System Requirements#

This section lists the hardware, software, and network requirements for running the application.

Host Operating System#

  • Ubuntu 24.04 LTS (recommended and validated).

  • Ubuntu 22.04 LTS is also supported.

  • Other recent 64‑bit Linux distributions may work, but are not fully validated.

Hardware Requirements#

  • CPU:

    • Intel Core Ultra (Meteor Lake) or 12th Gen Intel Core or newer.

    • x86_64 architecture with support for AVX2.

    • Recommended: Intel Core Ultra 7 165HL.

  • System Memory (RAM):

    • Minimum: 16 GB.

    • Recommended: 32 GB for smoother multi‑model operation and development work.

  • Storage:

    • Minimum free disk space: 20 GB.

    • Recommended: 40 GB+ to accommodate Docker images, models, video assets, and logs.

  • Graphics / Accelerators:

    • Required: Intel integrated GPU supported by Intel® Graphics Compute Runtime.

    • Optional (recommended for full experience):

      • Intel Arc Graphics (Meteor Lake iGPU) for detection workloads.

      • Intel NPU (AI Boost) for action recognition workload.

    • The host must expose GPU and NPU devices to Docker:

      • /dev/dri (GPU)

      • /dev/accel/accel0 (NPU)

    • If NPU is not available, the action recognition workload automatically falls back to CPU with a “fallback” indicator in the dashboard.

Software Requirements#

  • Docker and Container Runtime:

    • Docker Engine 24.x or newer.

    • Docker Compose v2 (integrated as docker compose) or compatible compose plugin.

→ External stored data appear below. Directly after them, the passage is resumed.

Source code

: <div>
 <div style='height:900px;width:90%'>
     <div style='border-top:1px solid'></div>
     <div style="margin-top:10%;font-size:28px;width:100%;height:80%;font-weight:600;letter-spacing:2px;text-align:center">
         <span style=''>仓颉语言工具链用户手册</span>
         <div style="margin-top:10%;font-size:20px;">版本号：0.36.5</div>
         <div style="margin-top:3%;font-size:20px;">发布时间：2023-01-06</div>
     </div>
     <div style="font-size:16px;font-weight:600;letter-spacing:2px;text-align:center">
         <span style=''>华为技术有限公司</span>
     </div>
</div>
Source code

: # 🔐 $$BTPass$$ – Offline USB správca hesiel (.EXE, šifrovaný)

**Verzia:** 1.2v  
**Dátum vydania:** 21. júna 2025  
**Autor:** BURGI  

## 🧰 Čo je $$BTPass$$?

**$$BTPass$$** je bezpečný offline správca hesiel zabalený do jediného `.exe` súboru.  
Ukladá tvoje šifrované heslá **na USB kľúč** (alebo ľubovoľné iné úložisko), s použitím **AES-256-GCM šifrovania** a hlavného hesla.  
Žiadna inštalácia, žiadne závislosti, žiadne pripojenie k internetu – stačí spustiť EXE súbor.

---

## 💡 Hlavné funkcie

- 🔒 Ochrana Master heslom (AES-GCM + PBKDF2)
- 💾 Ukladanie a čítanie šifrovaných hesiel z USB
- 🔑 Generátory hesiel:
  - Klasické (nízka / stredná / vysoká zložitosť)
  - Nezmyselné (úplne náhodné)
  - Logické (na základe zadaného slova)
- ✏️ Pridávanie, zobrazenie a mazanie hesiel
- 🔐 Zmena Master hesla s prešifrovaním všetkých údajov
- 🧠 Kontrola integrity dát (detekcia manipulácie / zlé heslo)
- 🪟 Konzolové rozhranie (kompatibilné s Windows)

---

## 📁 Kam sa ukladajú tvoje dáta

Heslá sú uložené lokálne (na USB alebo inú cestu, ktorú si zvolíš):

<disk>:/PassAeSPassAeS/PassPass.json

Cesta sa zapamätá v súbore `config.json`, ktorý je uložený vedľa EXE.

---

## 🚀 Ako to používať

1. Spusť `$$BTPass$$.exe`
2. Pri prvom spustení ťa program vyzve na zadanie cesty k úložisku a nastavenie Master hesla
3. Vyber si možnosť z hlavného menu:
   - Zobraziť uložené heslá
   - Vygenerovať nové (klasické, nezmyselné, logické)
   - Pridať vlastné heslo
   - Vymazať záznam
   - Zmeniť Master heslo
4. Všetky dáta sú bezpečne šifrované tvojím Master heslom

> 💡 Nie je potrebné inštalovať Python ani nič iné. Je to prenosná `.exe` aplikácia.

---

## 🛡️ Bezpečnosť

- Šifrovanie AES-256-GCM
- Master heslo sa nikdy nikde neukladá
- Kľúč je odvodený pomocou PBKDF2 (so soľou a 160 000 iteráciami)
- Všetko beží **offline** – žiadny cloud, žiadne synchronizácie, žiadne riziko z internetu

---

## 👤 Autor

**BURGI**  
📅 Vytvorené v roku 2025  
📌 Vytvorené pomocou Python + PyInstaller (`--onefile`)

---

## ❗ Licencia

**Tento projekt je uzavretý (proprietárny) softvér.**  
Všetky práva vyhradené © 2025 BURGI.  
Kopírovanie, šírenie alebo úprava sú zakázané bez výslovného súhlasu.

    • Ability to run containers with:

      • pid: host (for metrics-collector GPU telemetry).

      • Device mappings for GPU and NPU.

  • Python (for helper scripts):

    • Python 3.10 or newer (used by make setup model download scripts).

    • Requires pyyaml package (pip install pyyaml).

    • Application containers include their own Python runtimes.

  • Git and Make:

    • git for cloning the repository (sparse checkout supported).

    • make to run provided automation targets (e.g., make setup, make run, make down).

AI Models and Workloads#

The application uses several AI workloads, each with its own model:

  • Person Detection Workload:

    • Model: person-detect-fp32 (SSD MobileNet v2, custom trained).

    • Input: Video frames (800×992 RGB).

    • Output: Bounding boxes with confidence scores for caretaker presence.

    • Target device: Intel GPU via OpenVINO.

  • Patient Detection Workload:

    • Model: patient-detect-fp32 (SSD MobileNet v2, custom trained).

    • Input: Video frames (800×992 RGB).

    • Output: Bounding boxes with confidence scores for infant presence.

    • Target device: Intel GPU via OpenVINO.

  • Latch Detection Workload:

    • Model: latch-detect-fp32 (SSD MobileNet v2, custom trained).

    • Input: Video frames (800×992 RGB).

    • Output: Bounding boxes for warmer latch clip status.

    • Target device: Intel GPU via OpenVINO.

  • rPPG (Remote Photoplethysmography) Workload:

    • Model: MTTS-CAN (Multi-Task Temporal Shift Convolutional Attention Network), converted from Keras HDF5 to OpenVINO IR.

    • Input: Facial video frames (36×36×6, difference + appearance channels).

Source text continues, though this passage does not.